*** DATASET EXCERPTS

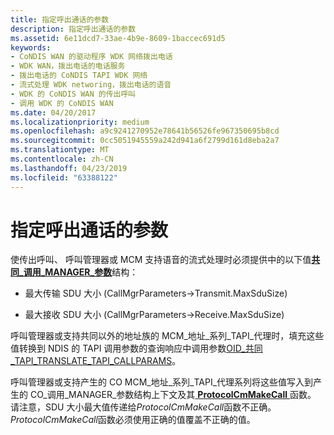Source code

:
 ```yaml
---
title: 指定呼出通话的参数
description: 指定呼出通话的参数
ms.assetid: 6e11dcd7-33ae-4b9e-8609-1baccec691d5
keywords:
- CoNDIS WAN 的驱动程序 WDK 网络拨出电话
- WDK WAN，拨出电话的电话服务
- 拨出电话的 CoNDIS TAPI WDK 网络
- 流式处理 WDK networing，拨出电话的语音
- WDK 的 CoNDIS WAN 的传出呼叫
- 调用 WDK 的 CoNDIS WAN
ms.date: 04/20/2017
ms.localizationpriority: medium
ms.openlocfilehash: a9c9241270952e78641b56526fe967350695b8cd
ms.sourcegitcommit: 0cc5051945559a242d941a6f2799d161d8eba2a7
ms.translationtype: MT
ms.contentlocale: zh-CN
ms.lasthandoff: 04/23/2019
ms.locfileid: "63388122"
---
```

# <a name="specifying-parameters-for-an-outgoing-call"></a>指定呼出通话的参数





使传出呼叫、 呼叫管理器或 MCM 支持语音的流式处理时必须提供中的以下值[**共同\_调用\_MANAGER\_参数**](https://msdn.microsoft.com/library/windows/hardware/ff545381)结构：

-   最大传输 SDU 大小 (CallMgrParameters-&gt;Transmit.MaxSduSize)

-   最大接收 SDU 大小 (CallMgrParameters-&gt;Receive.MaxSduSize)

呼叫管理器或支持共同以外的地址族的 MCM\_地址\_系列\_TAPI\_代理时，填充这些值转换到 NDIS 的 TAPI 调用参数的查询响应中调用参数[OID\_共同\_TAPI\_TRANSLATE\_TAPI\_CALLPARAMS](https://msdn.microsoft.com/library/windows/hardware/ff569100)。

呼叫管理器或支持产生的 CO MCM\_地址\_系列\_TAPI\_代理系列将这些值写入到产生的 CO\_调用\_MANAGER\_参数结构上下文及其[ **ProtocolCmMakeCall** ](https://msdn.microsoft.com/library/windows/hardware/ff570246)函数。 请注意，SDU 大小最大值传递给*ProtocolCmMakeCall*函数不正确。 *ProtocolCmMakeCall*函数必须使用正确的值覆盖不正确的值。

 

 






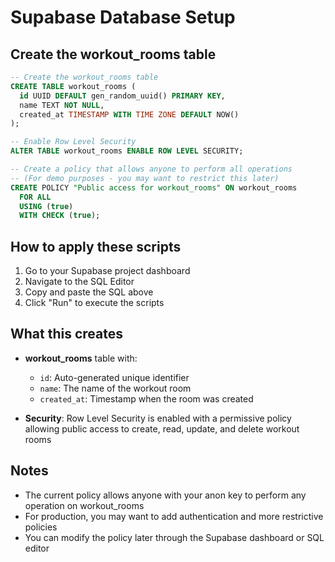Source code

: # Supabase Database Setup

## Create the workout_rooms table

```sql
-- Create the workout_rooms table
CREATE TABLE workout_rooms (
  id UUID DEFAULT gen_random_uuid() PRIMARY KEY,
  name TEXT NOT NULL,
  created_at TIMESTAMP WITH TIME ZONE DEFAULT NOW()
);

-- Enable Row Level Security
ALTER TABLE workout_rooms ENABLE ROW LEVEL SECURITY;

-- Create a policy that allows anyone to perform all operations
-- (For demo purposes - you may want to restrict this later)
CREATE POLICY "Public access for workout_rooms" ON workout_rooms
  FOR ALL 
  USING (true)
  WITH CHECK (true);
```

## How to apply these scripts

1. Go to your Supabase project dashboard
2. Navigate to the SQL Editor
3. Copy and paste the SQL above
4. Click "Run" to execute the scripts

## What this creates

- **workout_rooms** table with:
  - `id`: Auto-generated unique identifier
  - `name`: The name of the workout room
  - `created_at`: Timestamp when the room was created
  
- **Security**: Row Level Security is enabled with a permissive policy allowing public access to create, read, update, and delete workout rooms

## Notes

- The current policy allows anyone with your anon key to perform any operation on workout_rooms
- For production, you may want to add authentication and more restrictive policies
- You can modify the policy later through the Supabase dashboard or SQL editor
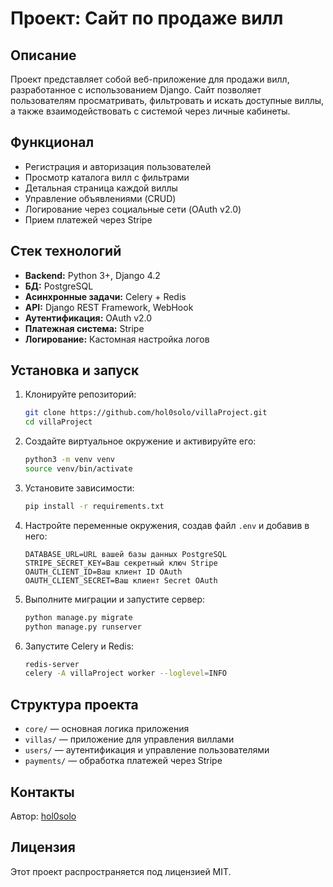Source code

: # Проект: Сайт по продаже вилл

## Описание
Проект представляет собой веб-приложение для продажи вилл, разработанное с использованием Django. Сайт позволяет пользователям просматривать, фильтровать и искать доступные виллы, а также взаимодействовать с системой через личные кабинеты.

## Функционал
- Регистрация и авторизация пользователей
- Просмотр каталога вилл с фильтрами
- Детальная страница каждой виллы
- Управление объявлениями (CRUD)
- Логирование через социальные сети (OAuth v2.0)
- Прием платежей через Stripe

## Стек технологий
- **Backend:** Python 3+, Django 4.2
- **БД:** PostgreSQL
- **Асинхронные задачи:** Celery + Redis
- **API:** Django REST Framework, WebHook
- **Аутентификация:** OAuth v2.0
- **Платежная система:** Stripe
- **Логирование:** Кастомная настройка логов

## Установка и запуск
1. Клонируйте репозиторий:
   ```bash
   git clone https://github.com/hol0solo/villaProject.git
   cd villaProject
   ```
2. Создайте виртуальное окружение и активируйте его:
   ```bash
   python3 -m venv venv
   source venv/bin/activate
   ```
3. Установите зависимости:
   ```bash
   pip install -r requirements.txt
   ```
4. Настройте переменные окружения, создав файл `.env` и добавив в него:
   ```
   DATABASE_URL=URL вашей базы данных PostgreSQL
   STRIPE_SECRET_KEY=Ваш секретный ключ Stripe
   OAUTH_CLIENT_ID=Ваш клиент ID OAuth
   OAUTH_CLIENT_SECRET=Ваш клиент Secret OAuth
   ```
5. Выполните миграции и запустите сервер:
   ```bash
   python manage.py migrate
   python manage.py runserver
   ```
6. Запустите Celery и Redis:
   ```bash
   redis-server
   celery -A villaProject worker --loglevel=INFO
   ```

## Структура проекта
- `core/` — основная логика приложения
- `villas/` — приложение для управления виллами
- `users/` — аутентификация и управление пользователями
- `payments/` — обработка платежей через Stripe

## Контакты
Автор: [hol0solo](https://github.com/hol0solo)

## Лицензия
Этот проект распространяется под лицензией MIT.

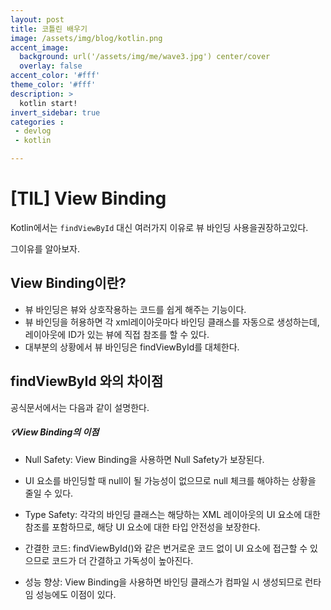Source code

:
 ```yaml
---
layout: post
title: 코틀린 배우기
image: /assets/img/blog/kotlin.png
accent_image: 
  background: url('/assets/img/me/wave3.jpg') center/cover
  overlay: false
accent_color: '#fff'
theme_color: '#fff'
description: >
  kotlin start!
invert_sidebar: true
categories :
 - devlog	
 - kotlin

---
```



# [TIL] View Binding

Kotlin에서는 `findViewById` 대신 여러가지 이유로 뷰 바인딩 사용을권장하고있다.

그이유를 알아보자.

## View Binding이란?

* 뷰 바인딩은 뷰와 상호작용하는 코드를 쉽게 해주는 기능이다. 
* 뷰 바인딩을 허용하면 각 xml레이아웃마다 바인딩 클래스를 자동으로 생성하는데, 레이아웃에 ID가 있는 뷰에 직접 참조를 할 수 있다. 
* 대부분의 상황에서 뷰 바인딩은 findViewById를 대체한다. 

 

## findViewById 와의 차이점

공식문서에서는 다음과 같이 설명한다.

##### 💡*View Binding*의 이점

* Null Safety: View Binding을 사용하면 Null Safety가 보장된다.

* UI 요소를 바인딩할 때 null이 될 가능성이 없으므로 null 체크를 해야하는 상황을 줄일 수 있다.

* Type Safety: 각각의 바인딩 클래스는 해당하는 XML 레이아웃의 UI 요소에 대한 참조를 포함하므로, 해당 UI 요소에 대한 타입 안전성을 보장한다.

* 간결한 코드: findViewById()와 같은 번거로운 코드 없이 UI 요소에 접근할 수 있으므로 코드가 더 간결하고 가독성이 높아진다.

* 성능 향상: View Binding을 사용하면 바인딩 클래스가 컴파일 시 생성되므로 런타임 성능에도 이점이 있다.

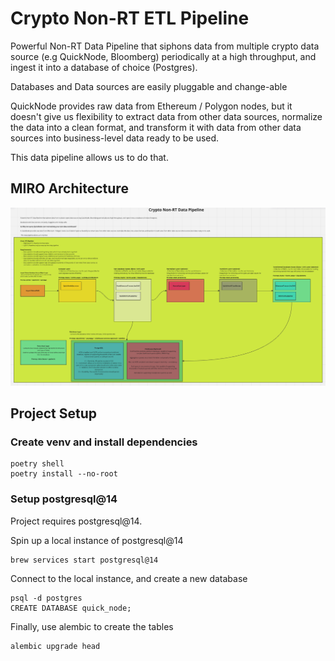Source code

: # Crypto Non-RT ETL Pipeline

Powerful Non-RT Data Pipeline that siphons data from multiple crypto data source (e.g QuickNode, Bloomberg) periodically at a high throughput, and ingest it into a database of choice (Postgres).

Databases and Data sources are easily pluggable and change-able

QuickNode provides raw data from Ethereum / Polygon nodes, but it doesn't give us flexibility to extract data from other data sources, normalize the data into a clean format, and transform it with data from other data sources into business-level data ready to be used.

This data pipeline allows us to do that.

## MIRO Architecture 
 
![image](./images/architecture.png)

## Project Setup

### Create venv and install dependencies

```commandline
poetry shell
poetry install --no-root
```

### Setup postgresql@14

Project requires postgresql@14.

Spin up a local instance of postgresql@14

```
brew services start postgresql@14
```

Connect to the local instance, and create a new database

```commandline
psql -d postgres
CREATE DATABASE quick_node;
```

Finally, use alembic to create the tables

```
alembic upgrade head
```

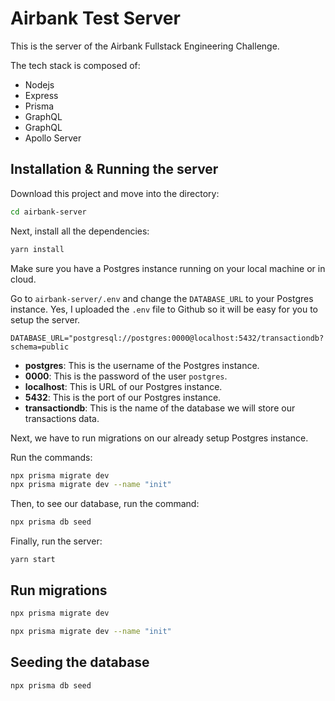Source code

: # Airbank Test Server

This is the server of the Airbank Fullstack Engineering Challenge.

The tech stack is composed of:

- Nodejs
- Express
- Prisma
- GraphQL
- GraphQL
- Apollo Server

## Installation & Running the server

Download this project and move into the directory:

```sh
cd airbank-server
```

Next, install all the dependencies:

```sh
yarn install
```

Make sure you have a Postgres instance running on your local machine or in cloud.

Go to `airbank-server/.env` and change the `DATABASE_URL` to your Postgres instance. Yes, I uploaded the `.env` file to Github so it will be easy for you to setup the server.

```
DATABASE_URL="postgresql://postgres:0000@localhost:5432/transactiondb?schema=public
```

- **postgres**: This is the username of the Postgres instance.
- **0000**: This is the password of the user `postgres`.
- **localhost**: This is URL of our Postgres instance.
- **5432**: This is the port of our Postgres instance.
- **transactiondb**: This is the name of the database we will store our transactions data.

Next, we have to run migrations on our already setup Postgres instance.

Run the commands:

```sh
npx prisma migrate dev
npx prisma migrate dev --name "init"
```

Then, to see our database, run the command:

```sh
npx prisma db seed
```

Finally, run the server:

```
yarn start
```

## Run migrations

```sh
npx prisma migrate dev
```

```sh
npx prisma migrate dev --name "init"
```

## Seeding the database

```sh
npx prisma db seed
```
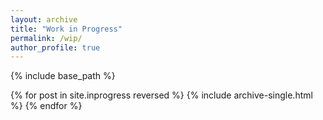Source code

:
 ```yaml
---
layout: archive
title: "Work in Progress"
permalink: /wip/
author_profile: true
---
```



{% include base_path %}

{% for post in site.inprogress reversed %}
  {% include archive-single.html %}
{% endfor %}

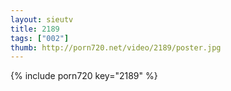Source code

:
 ```yaml
--- 
layout: sieutv
title: 2189
tags: ["002"]
thumb: http://porn720.net/video/2189/poster.jpg
---
```

{% include porn720 key="2189" %} 
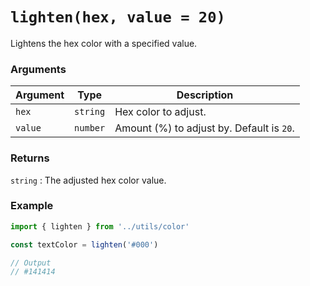 # `lighten(hex, value = 20)`

Lightens the hex color with a specified value.

### Arguments

| Argument | Type | Description |
| --- | --- | --- |
| `hex` | `string` | Hex color to adjust. |
| `value` | `number` | Amount (%) to adjust by. Default is `20`. |


### Returns

`string` : The adjusted hex color value.


### Example

```js
import { lighten } from '../utils/color'

const textColor = lighten('#000')

// Output
// #141414
```
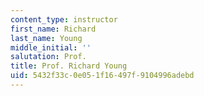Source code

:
 ```yaml
---
content_type: instructor
first_name: Richard
last_name: Young
middle_initial: ''
salutation: Prof.
title: Prof. Richard Young
uid: 5432f33c-0e05-1f16-497f-9104996adebd
---
```


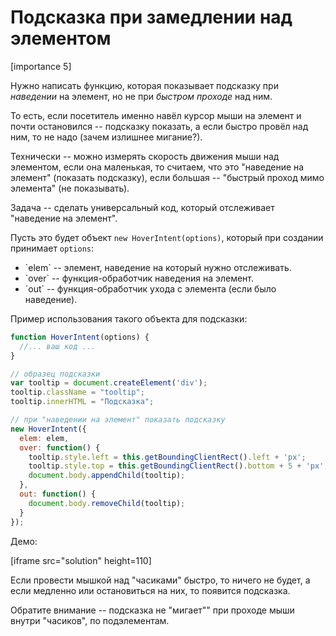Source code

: # Подсказка при замедлении над элементом

[importance 5]

Нужно написать функцию, которая показывает подсказку при *наведении* на элемент, но не при *быстром проходе* над ним.

То есть, если посетитель именно навёл курсор мыши на элемент и почти остановился -- подсказку показать, а если быстро провёл над ним, то не надо (зачем излишнее мигание?).

Технически -- можно измерять скорость движения мыши над элементом, если она маленькая, то считаем, что это "наведение на элемент" (показать подсказку), если большая -- "быстрый проход мимо элемента" (не показывать).

Задача -- сделать универсальный код, который отслеживает "наведение на элемент".

Пусть это будет объект `new HoverIntent(options)`, который при создании принимает `options`:
<ul>
<li>`elem` -- элемент, наведение на который нужно отслеживать.</li>
<li>`over` -- функция-обработчик наведения на элемент.</li>
<li>`out` -- функция-обработчик ухода с элемента (если было наведение).</li>
</ul>

Пример использования такого объекта для подсказки:
```js
function HoverIntent(options) { 
  //... ваш код ...
}

// образец подсказки
var tooltip = document.createElement('div');
tooltip.className = "tooltip";
tooltip.innerHTML = "Подсказка";

// при "наведении на элемент" показать подсказку
new HoverIntent({
  elem: elem, 
  over: function() {
    tooltip.style.left = this.getBoundingClientRect().left + 'px';
    tooltip.style.top = this.getBoundingClientRect().bottom + 5 + 'px';
    document.body.appendChild(tooltip);
  },
  out: function() {
    document.body.removeChild(tooltip);
  }
});
```

Демо:

[iframe src="solution" height=110]

Если провести мышкой над "часиками" быстро, то ничего не будет, а если медленно или остановиться на них, то появится подсказка.

Обратите внимание -- подсказка не "мигает"" при проходе мыши внутри "часиков", по подэлементам.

******

• TASK ITEM
Begin at the line in the entries above that has "##### 💡*View Binding*의 이점", stop after the line that has "Databases and Data", and output exactly those lines without pictures.

• RESPONSE TO THIS TASK
##### 💡*View Binding*의 이점

* Null Safety: View Binding을 사용하면 Null Safety가 보장된다.

* UI 요소를 바인딩할 때 null이 될 가능성이 없으므로 null 체크를 해야하는 상황을 줄일 수 있다.

* Type Safety: 각각의 바인딩 클래스는 해당하는 XML 레이아웃의 UI 요소에 대한 참조를 포함하므로, 해당 UI 요소에 대한 타입 안전성을 보장한다.

* 간결한 코드: findViewById()와 같은 번거로운 코드 없이 UI 요소에 접근할 수 있으므로 코드가 더 간결하고 가독성이 높아진다.

* 성능 향상: View Binding을 사용하면 바인딩 클래스가 컴파일 시 생성되므로 런타임 성능에도 이점이 있다.

Source code

: # Crypto Non-RT ETL Pipeline

Powerful Non-RT Data Pipeline that siphons data from multiple crypto data source (e.g QuickNode, Bloomberg) periodically at a high throughput, and ingest it into a database of choice (Postgres).

Databases and Data sources are easily pluggable and change-able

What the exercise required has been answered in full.